● **What this task involves**: Throughout the material below, how many lines include the string "GraphRecursionError"? Reply with only the number.

● **The data**:
────────
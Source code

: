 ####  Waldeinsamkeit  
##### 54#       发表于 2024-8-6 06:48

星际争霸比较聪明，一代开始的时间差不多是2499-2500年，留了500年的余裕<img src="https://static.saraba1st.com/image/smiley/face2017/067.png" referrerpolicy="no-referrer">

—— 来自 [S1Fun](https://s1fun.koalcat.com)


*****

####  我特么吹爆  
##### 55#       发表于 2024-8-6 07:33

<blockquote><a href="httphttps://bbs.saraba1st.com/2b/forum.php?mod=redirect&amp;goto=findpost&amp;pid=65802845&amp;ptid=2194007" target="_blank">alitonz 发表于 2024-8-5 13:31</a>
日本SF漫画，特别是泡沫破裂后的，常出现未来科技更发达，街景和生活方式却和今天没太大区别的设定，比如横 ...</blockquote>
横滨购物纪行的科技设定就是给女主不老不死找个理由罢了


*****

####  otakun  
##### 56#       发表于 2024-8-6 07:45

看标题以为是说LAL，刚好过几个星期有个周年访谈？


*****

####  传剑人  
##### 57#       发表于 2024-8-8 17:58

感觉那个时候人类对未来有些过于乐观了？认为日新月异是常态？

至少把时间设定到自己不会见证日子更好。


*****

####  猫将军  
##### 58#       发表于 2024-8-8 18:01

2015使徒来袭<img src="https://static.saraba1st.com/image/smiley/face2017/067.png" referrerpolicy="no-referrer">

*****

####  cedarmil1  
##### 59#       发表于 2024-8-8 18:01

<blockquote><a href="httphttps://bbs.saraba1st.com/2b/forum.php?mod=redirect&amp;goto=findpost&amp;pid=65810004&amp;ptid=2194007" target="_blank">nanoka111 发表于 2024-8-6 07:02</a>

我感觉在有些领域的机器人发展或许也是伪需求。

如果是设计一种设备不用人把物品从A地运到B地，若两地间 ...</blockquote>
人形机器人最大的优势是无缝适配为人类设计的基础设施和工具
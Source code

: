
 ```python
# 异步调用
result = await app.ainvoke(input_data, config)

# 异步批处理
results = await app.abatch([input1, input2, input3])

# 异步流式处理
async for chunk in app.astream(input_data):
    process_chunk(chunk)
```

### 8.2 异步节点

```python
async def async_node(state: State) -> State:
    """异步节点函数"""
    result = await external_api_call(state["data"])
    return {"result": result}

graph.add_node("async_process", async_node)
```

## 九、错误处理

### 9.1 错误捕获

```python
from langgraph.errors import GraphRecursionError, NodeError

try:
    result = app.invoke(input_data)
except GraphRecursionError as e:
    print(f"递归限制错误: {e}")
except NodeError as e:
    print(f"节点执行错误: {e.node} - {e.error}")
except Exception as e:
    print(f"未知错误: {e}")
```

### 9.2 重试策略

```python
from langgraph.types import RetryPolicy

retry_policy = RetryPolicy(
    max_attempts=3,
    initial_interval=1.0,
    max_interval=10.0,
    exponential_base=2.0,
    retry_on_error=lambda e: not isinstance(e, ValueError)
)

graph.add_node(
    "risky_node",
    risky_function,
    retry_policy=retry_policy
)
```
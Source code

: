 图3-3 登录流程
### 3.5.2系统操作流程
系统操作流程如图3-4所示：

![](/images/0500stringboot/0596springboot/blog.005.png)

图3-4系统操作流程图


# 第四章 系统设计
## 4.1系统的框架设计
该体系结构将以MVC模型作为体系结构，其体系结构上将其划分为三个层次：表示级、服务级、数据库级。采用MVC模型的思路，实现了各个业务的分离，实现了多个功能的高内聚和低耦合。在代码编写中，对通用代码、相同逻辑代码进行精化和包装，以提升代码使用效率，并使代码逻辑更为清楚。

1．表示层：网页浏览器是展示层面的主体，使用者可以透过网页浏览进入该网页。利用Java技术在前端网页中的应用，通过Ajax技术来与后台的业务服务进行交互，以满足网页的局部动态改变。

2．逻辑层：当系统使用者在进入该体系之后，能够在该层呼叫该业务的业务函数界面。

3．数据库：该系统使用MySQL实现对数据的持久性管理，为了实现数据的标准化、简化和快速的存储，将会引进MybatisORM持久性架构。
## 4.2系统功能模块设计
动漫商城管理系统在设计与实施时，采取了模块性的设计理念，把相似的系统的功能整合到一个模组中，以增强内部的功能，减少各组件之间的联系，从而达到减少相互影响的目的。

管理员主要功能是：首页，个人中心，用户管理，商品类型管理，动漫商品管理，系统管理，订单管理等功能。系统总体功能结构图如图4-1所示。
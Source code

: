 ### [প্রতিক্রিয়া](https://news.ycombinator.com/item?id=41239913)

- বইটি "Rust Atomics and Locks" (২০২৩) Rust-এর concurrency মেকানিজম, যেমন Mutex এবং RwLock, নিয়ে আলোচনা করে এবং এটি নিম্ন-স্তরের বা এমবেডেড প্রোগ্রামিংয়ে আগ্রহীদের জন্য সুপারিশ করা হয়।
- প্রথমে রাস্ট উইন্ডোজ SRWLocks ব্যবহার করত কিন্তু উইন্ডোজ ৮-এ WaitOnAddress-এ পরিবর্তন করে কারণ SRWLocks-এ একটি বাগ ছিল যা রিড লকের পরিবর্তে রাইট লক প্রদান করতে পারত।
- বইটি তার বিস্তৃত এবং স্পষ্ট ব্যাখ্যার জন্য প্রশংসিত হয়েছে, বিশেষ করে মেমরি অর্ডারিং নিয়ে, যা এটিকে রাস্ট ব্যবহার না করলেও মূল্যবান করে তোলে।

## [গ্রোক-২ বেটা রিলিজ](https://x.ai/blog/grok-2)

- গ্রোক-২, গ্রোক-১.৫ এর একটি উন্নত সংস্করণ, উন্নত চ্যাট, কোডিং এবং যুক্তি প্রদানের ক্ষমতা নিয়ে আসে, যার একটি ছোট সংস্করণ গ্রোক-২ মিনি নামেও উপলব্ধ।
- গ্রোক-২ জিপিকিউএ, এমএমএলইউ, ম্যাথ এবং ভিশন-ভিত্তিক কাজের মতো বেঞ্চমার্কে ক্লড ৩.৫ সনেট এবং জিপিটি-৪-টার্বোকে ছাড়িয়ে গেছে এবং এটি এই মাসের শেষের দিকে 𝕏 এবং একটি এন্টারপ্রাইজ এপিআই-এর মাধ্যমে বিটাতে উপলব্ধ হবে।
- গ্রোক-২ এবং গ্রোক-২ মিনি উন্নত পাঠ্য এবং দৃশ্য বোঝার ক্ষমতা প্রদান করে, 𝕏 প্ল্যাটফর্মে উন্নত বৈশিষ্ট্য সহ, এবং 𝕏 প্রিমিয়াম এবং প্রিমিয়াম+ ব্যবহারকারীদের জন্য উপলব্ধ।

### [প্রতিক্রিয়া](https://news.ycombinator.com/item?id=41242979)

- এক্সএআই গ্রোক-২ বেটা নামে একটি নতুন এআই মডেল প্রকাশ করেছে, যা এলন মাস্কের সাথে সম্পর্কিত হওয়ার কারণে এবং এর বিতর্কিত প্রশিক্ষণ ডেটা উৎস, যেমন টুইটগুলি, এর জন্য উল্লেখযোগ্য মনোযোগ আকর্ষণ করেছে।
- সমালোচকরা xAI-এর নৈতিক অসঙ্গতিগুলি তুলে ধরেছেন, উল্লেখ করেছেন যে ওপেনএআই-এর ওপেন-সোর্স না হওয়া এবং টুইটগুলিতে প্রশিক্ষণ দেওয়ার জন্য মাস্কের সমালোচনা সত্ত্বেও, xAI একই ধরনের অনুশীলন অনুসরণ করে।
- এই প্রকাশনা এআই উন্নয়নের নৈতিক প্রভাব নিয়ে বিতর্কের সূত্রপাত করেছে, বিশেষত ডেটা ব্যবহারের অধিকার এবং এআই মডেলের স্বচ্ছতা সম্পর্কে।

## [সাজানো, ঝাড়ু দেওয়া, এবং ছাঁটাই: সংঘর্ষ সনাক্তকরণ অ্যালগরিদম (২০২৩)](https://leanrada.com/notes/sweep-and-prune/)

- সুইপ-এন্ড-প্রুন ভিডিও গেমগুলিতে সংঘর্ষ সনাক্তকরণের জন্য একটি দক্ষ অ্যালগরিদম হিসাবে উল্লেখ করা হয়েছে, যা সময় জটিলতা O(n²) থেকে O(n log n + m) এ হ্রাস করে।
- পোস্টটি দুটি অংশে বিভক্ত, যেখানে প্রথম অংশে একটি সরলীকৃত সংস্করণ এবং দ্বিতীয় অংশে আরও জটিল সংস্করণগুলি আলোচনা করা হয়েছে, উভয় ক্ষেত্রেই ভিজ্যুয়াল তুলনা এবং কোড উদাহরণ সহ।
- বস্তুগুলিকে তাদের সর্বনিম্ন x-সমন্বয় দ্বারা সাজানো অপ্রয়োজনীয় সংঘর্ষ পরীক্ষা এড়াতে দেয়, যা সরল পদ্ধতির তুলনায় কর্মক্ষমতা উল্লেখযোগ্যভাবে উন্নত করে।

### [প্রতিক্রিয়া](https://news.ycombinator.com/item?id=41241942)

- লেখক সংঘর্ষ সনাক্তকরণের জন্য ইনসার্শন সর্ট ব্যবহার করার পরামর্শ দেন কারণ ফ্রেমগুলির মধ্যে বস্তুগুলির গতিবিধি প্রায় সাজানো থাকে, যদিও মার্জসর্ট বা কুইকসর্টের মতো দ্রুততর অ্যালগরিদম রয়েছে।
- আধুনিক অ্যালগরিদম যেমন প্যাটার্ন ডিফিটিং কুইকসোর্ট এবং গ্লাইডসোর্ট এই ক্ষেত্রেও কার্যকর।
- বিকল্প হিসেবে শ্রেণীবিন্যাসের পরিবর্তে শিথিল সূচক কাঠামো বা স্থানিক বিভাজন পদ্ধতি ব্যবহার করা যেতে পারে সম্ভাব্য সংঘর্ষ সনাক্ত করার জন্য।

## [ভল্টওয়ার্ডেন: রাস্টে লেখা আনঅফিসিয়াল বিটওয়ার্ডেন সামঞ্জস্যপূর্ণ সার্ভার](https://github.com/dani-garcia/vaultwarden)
────────
● **Output**: 2